Is Your Privacy Policy Compliant with the CCPA?
Use this checklist to make sure you’re on the right side of California’s data privacy law
The California Consumer Privacy Act (CCPA) became law on January 1, 2020. While it’s not accurate to call the CCPA the “American GDPR,” it did grant California consumers significant new data privacy rights, including the right to know what information companies are collecting on them and why, the right to prohibit the sale of their information, and the right to sue companies that violate their data privacy rights — even absent a data breach.
Does your company have to comply with the CCPA?
Before looking at what goes into a CCPA-compliant privacy policy, let’s review who is subject to the CCPA. Whether your company needs to comply is dependent on where your customers live, not where your company is located. If your firm does business in the state of California and meets at least one of the following criteria, you must comply with the CCPA, even if you have no physical offices in the state:
- Your company’s annual gross revenue is at least $25 million
- At least 50% of your company’s annual revenue is derived from selling personal data
- Your company buys, sells, or shares personal information belonging to at least 50,000 California consumers, households, or devices
The International Association of Privacy Professionals estimates that over 500,000 U.S. businesses must comply with the CCPA, about 80% of them located outside of California. Companies located outside the U.S. must comply as well, so long as they do business with California residents and meet at least one of the three criteria specified above.
Make sure your privacy policy complies with the CCPA
One of the most visible requirements of the CCPA is that all commercial websites must have a privacy policy that advises consumers of their rights under the law. That’s why you’ve been receiving emails since the New Year from companies you’ve done business with, notifying you that they’ve updated their privacy policies. If your company must comply, you’ll probably have to make some changes, too, even if you’re already compliant with the GDPR.

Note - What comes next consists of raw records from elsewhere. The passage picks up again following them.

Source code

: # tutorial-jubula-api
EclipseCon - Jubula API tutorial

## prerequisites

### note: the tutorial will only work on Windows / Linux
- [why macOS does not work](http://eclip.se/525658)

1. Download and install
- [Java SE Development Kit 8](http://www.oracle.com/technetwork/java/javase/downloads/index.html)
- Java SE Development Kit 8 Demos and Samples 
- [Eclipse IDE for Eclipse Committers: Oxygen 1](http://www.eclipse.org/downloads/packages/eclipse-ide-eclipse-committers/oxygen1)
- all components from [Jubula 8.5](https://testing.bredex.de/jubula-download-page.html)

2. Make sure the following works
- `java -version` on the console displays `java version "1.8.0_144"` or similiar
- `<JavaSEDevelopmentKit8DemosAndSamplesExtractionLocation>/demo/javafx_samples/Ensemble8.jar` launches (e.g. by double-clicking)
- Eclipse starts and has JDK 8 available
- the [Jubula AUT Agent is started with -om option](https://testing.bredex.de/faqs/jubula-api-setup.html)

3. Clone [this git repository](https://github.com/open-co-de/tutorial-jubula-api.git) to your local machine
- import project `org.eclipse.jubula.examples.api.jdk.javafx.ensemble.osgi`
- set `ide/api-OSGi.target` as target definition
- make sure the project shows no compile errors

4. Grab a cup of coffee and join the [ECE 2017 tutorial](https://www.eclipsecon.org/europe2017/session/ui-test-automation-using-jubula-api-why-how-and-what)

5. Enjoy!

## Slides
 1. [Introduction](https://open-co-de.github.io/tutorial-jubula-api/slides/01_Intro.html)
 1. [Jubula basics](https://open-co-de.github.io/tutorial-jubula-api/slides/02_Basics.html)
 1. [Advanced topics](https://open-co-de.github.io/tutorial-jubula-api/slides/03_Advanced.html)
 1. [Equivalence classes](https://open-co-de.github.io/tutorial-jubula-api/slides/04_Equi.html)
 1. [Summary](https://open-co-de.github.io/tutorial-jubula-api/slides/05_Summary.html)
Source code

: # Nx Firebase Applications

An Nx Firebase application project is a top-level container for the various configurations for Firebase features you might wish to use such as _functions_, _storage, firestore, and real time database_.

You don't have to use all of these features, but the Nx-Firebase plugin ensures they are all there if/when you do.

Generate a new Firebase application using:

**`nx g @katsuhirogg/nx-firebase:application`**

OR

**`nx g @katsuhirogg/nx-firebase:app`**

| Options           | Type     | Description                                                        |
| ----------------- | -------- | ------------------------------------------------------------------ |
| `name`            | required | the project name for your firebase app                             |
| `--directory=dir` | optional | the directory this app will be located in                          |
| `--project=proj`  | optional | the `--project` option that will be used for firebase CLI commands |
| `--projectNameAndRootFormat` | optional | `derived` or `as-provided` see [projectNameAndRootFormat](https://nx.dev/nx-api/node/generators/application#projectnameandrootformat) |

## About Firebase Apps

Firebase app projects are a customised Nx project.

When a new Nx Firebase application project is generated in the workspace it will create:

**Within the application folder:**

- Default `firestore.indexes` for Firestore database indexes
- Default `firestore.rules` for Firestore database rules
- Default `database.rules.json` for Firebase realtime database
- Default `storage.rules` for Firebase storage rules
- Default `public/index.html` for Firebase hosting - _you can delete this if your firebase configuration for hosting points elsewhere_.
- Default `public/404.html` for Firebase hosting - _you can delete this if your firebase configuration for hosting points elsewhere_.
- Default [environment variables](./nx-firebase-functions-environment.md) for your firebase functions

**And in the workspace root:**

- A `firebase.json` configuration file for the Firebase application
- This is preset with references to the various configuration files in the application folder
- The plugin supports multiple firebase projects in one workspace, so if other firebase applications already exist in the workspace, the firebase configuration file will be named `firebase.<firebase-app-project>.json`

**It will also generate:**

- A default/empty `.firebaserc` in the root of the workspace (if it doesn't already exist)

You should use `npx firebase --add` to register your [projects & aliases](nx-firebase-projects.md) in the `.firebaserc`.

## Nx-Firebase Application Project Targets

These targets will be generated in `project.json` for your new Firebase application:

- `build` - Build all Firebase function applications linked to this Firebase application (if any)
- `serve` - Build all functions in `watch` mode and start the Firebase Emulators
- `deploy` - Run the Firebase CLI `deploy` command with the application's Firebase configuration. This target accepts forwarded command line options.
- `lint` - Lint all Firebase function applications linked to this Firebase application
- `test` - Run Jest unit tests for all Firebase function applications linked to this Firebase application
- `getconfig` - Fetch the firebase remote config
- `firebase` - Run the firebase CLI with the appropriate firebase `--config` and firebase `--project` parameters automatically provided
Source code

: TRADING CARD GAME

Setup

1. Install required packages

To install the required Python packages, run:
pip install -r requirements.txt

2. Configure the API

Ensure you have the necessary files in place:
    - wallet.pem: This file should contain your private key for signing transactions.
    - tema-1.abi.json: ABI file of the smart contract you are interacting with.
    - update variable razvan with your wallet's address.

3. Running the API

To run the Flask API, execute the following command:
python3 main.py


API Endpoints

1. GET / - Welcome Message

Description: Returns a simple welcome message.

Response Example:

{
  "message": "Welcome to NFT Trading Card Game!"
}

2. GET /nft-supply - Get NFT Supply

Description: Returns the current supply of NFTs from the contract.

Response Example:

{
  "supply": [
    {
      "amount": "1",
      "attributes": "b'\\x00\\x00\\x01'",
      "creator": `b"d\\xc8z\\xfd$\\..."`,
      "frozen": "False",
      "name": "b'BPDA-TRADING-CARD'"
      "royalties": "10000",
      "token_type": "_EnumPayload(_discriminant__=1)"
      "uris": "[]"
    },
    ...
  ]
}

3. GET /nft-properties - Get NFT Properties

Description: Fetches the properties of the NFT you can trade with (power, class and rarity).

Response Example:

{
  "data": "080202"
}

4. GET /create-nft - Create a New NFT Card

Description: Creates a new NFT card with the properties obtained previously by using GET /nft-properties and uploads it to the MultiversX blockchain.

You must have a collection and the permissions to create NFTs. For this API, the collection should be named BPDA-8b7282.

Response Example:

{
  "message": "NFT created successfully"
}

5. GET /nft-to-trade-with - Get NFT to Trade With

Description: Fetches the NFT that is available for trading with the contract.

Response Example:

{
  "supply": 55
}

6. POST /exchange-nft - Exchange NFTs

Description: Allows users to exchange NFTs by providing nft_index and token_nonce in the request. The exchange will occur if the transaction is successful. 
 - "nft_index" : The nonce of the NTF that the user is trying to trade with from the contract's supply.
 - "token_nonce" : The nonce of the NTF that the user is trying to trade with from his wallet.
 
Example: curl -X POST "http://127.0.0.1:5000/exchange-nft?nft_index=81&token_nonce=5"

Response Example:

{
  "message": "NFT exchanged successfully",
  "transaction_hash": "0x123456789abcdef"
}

The details will vary greatly depending on your company’s business model and protocols, so for best results, consult with a compliance professional. However, at a bare minimum, a CCPA-compliant website privacy policy should include the following.

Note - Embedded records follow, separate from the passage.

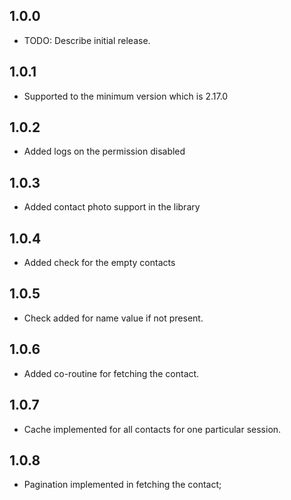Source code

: ## 1.0.0

* TODO: Describe initial release.

## 1.0.1

* Supported to the minimum version which is 2.17.0

## 1.0.2

* Added logs on the permission disabled

## 1.0.3

* Added contact photo support in the library

## 1.0.4

* Added check for the empty contacts

## 1.0.5

* Check added for name value if not present.

## 1.0.6

* Added co-routine for fetching the contact.

## 1.0.7

* Cache implemented for all contacts for one particular session.

## 1.0.8

* Pagination implemented in fetching the contact;
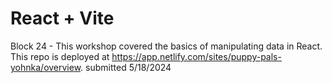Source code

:# React + Vite

Block 24 - This workshop covered the basics of manipulating data in React.  This repo is deployed at https://app.netlify.com/sites/puppy-pals-yohnka/overview.
submitted 5/18/2024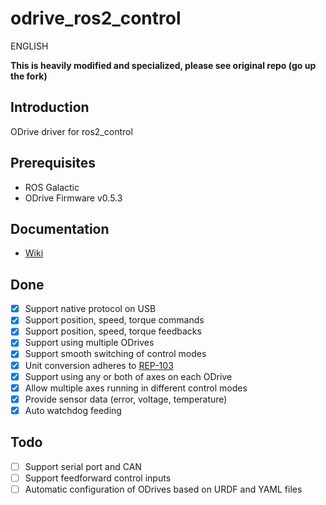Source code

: # odrive_ros2_control
ENGLISH

**This is heavily modified and specialized, please see original repo (go up the fork)**
## Introduction
ODrive driver for ros2_control
## Prerequisites
* ROS Galactic
* ODrive Firmware v0.5.3
## Documentation
- [Wiki](https://github.com/Factor-Robotics/odrive_ros2_control/wiki/Documentation)
## Done
- [x] Support native protocol on USB
- [x] Support position, speed, torque commands
- [x] Support position, speed, torque feedbacks
- [x] Support using multiple ODrives
- [x] Support smooth switching of control modes
- [x] Unit conversion adheres to [REP-103](<https://www.ros.org/reps/rep-0103.html>)
- [x] Support using any or both of axes on each ODrive
- [x] Allow multiple axes running in different control modes
- [x] Provide sensor data (error, voltage, temperature)
- [x] Auto watchdog feeding
## Todo
- [ ] Support serial port and CAN
- [ ] Support feedforward control inputs
- [ ] Automatic configuration of ODrives based on URDF and YAML files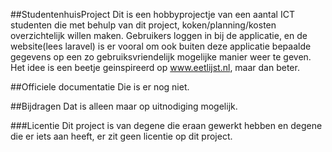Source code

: ##StudentenhuisProject
Dit is een hobbyprojectje van een aantal ICT studenten die met behulp van dit project, koken/planning/kosten overzichtelijk willen maken. 
Gebruikers loggen in bij de applicatie, en de website(lees laravel) is er vooral om ook buiten deze applicatie bepaalde gegevens op een zo gebruiksvriendelijk mogelijke manier weer te geven.
Het idee is een beetje geinspireerd op www.eetlijst.nl, maar dan beter.

##Officiele documentatie
Die is er nog niet. 

##Bijdragen
Dat is alleen maar op uitnodiging mogelijk.

###Licentie
Dit project is van degene die eraan gewerkt hebben en degene die er iets aan heeft, er zit geen licentie op dit project. 
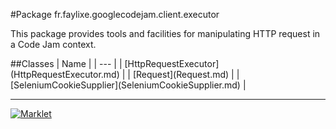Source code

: #Package fr.faylixe.googlecodejam.client.executor
<p>This package provides tools and facilities for manipulating
 HTTP request in a Code Jam context.</p>
##Classes
| Name |
| --- |
| [HttpRequestExecutor](HttpRequestExecutor.md) |
| [Request](Request.md) |
| [SeleniumCookieSupplier](SeleniumCookieSupplier.md) |

---

[![Marklet](https://img.shields.io/badge/Generated%20by-Marklet-green.svg)](https://github.com/Faylixe/marklet)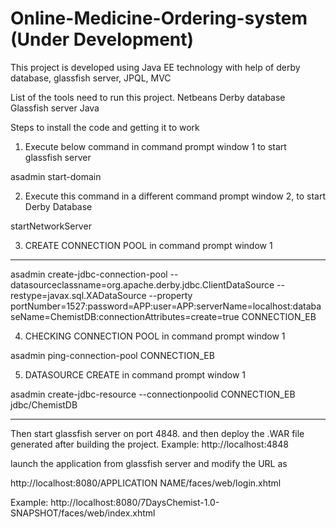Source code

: # Online-Medicine-Ordering-system (Under Development)
This project is developed using Java EE technology with help of derby database, glassfish server, JPQL, MVC 

List of the tools need to run this project.
Netbeans
Derby database
Glassfish server
Java
 
Steps to install the code and getting it to work
 
1. Execute below command in command prompt window 1 to start glassfish server
 
asadmin start-domain 
 
2. Execute this command in a different command prompt window 2, to start Derby Database 
 
startNetworkServer 
 
 
3. CREATE CONNECTION POOL in command prompt window 1
---
asadmin create-jdbc-connection-pool --datasourceclassname=org.apache.derby.jdbc.ClientDataSource --restype=javax.sql.XADataSource --property portNumber=1527:password=APP:user=APP:serverName=localhost:databaseName=ChemistDB:connectionAttributes=create\=true CONNECTION_EB
 
 
4. CHECKING CONNECTION POOL in command prompt window 1
 
asadmin ping-connection-pool CONNECTION_EB
 
5. DATASOURCE CREATE in command prompt window 1
 
asadmin create-jdbc-resource --connectionpoolid CONNECTION_EB  jdbc/ChemistDB
 
------------------------------------------------------
Then start glassfish server on port 4848. and then deploy the  .WAR file generated after building the project.
Example: http://localhost:4848
 
launch the application from glassfish server and modify the URL as
 
http://localhost:8080/APPLICATION NAME/faces/web/login.xhtml 
 
Example: http://localhost:8080/7DaysChemist-1.0-SNAPSHOT/faces/web/index.xhtml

A description of consumers’ rights and instructions for exercising them
That’s right. You need to inform your customers about the rights they have under the CCPA, such as the right to opt out of having their information sold or shared, the right to obtain a copy of all information your company has collected on them, and the “right to be forgotten.” You also must provide them with “one or more designated methods” by which they can contact your company to exercise those rights.

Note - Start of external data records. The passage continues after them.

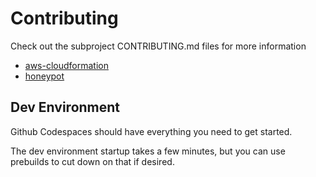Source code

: # Contributing

Check out the subproject CONTRIBUTING.md files for more information

- [aws-cloudformation](./packages/aws-cloudformation/CONTRIBUTING.md)
- [honeypot](./packages/honeypot/CONTRIBUTING.md)

## Dev Environment

Github Codespaces should have everything you need to get started.

The dev environment startup takes a few minutes, but you can use prebuilds to cut down on that if desired.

A detailed description of your data collection and sharing practices
This includes:
- What categories of personal information your company is collecting and why
- How your company collects this information
- Who your company may share this information with, and why it’s being shared with those parties
- A list of all the categories of personal information your company has sold or shared over the past 12 months, or a statement that you don’t sell or share personal information
- If your company sells consumer information, a link to a page specifically titled “Do Not Sell My Personal Information.” It’s important to note that this link is in addition to, not a replacement for, the one that the CCPA requires you to put on the front page of your website.
A description of your data collection policies regarding minors 16 and under
The CCPA defines minors as being under the age of 16. Organizations cannot collect data from minors unless they opt in. If the minor is at least 13 years of age, they can opt in themselves; if the minor is under 13, their parent or guardian must opt them in.
If your company sells only to consumers aged 16 and over, include a statement that your company does not intentionally collect or solicit personally identifiable information from minors under the age of 16. If your company does sell to minors, you need to establish a “reasonable process” for them or their parents to opt in and describe it in your privacy policy.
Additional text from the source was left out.